From start to end of the material below, restate each line exactly.
═══
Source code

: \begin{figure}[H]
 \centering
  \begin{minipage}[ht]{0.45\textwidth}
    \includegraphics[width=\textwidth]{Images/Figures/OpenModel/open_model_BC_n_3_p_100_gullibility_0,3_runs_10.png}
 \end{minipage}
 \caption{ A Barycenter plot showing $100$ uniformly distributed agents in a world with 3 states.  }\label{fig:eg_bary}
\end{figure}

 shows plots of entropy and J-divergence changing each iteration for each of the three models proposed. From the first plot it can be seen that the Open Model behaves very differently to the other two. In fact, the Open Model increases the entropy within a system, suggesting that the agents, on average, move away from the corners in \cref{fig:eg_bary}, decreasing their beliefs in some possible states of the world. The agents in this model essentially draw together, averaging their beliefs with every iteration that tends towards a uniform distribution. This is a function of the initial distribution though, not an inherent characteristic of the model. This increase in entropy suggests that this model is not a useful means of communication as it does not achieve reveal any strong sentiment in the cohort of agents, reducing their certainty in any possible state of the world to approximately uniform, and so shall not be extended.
═══
Result of this exercise
Source code

: \begin{figure}[H]
 \centering
  \begin{minipage}[ht]{0.45\textwidth}
    \includegraphics[width=\textwidth]{Images/Figures/OpenModel/open_model_BC_n_3_p_100_gullibility_0,3_runs_10.png}
 \end{minipage}
 \caption{ A Barycenter plot showing $100$ uniformly distributed agents in a world with 3 states.  }\label{fig:eg_bary}
\end{figure}

 shows plots of entropy and J-divergence changing each iteration for each of the three models proposed. From the first plot it can be seen that the Open Model behaves very differently to the other two. In fact, the Open Model increases the entropy within a system, suggesting that the agents, on average, move away from the corners in \cref{fig:eg_bary}, decreasing their beliefs in some possible states of the world. The agents in this model essentially draw together, averaging their beliefs with every iteration that tends towards a uniform distribution. This is a function of the initial distribution though, not an inherent characteristic of the model. This increase in entropy suggests that this model is not a useful means of communication as it does not achieve reveal any strong sentiment in the cohort of agents, reducing their certainty in any possible state of the world to approximately uniform, and so shall not be extended.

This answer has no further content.